[Dataset entries]
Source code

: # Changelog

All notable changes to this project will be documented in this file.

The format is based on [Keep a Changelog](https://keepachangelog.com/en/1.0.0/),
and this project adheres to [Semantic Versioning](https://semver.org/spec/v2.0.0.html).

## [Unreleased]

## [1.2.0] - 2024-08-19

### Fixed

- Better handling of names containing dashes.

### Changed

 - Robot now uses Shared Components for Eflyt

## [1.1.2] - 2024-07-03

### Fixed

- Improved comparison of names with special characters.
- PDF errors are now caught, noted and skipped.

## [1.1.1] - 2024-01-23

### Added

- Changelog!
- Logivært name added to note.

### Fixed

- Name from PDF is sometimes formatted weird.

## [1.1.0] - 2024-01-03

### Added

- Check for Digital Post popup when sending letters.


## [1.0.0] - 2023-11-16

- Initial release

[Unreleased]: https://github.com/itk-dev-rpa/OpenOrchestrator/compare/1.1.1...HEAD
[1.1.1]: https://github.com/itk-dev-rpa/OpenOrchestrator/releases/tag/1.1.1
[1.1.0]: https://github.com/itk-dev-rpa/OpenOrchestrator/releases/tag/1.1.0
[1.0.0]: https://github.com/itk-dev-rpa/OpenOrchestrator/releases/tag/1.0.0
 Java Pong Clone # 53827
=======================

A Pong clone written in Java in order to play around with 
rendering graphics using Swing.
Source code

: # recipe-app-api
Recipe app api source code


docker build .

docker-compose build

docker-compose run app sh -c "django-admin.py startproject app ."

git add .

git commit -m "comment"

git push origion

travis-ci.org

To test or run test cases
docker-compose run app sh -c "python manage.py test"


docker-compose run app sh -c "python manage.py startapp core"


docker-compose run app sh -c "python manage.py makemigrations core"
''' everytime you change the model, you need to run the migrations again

- _What needs to be done_
Scan the entries above for the string "releases" and copy each line containing it.

- _Task solution_
[1.1.1]: https://github.com/itk-dev-rpa/OpenOrchestrator/releases/tag/1.1.1
[1.1.0]: https://github.com/itk-dev-rpa/OpenOrchestrator/releases/tag/1.1.0
[1.0.0]: https://github.com/itk-dev-rpa/OpenOrchestrator/releases/tag/1.0.0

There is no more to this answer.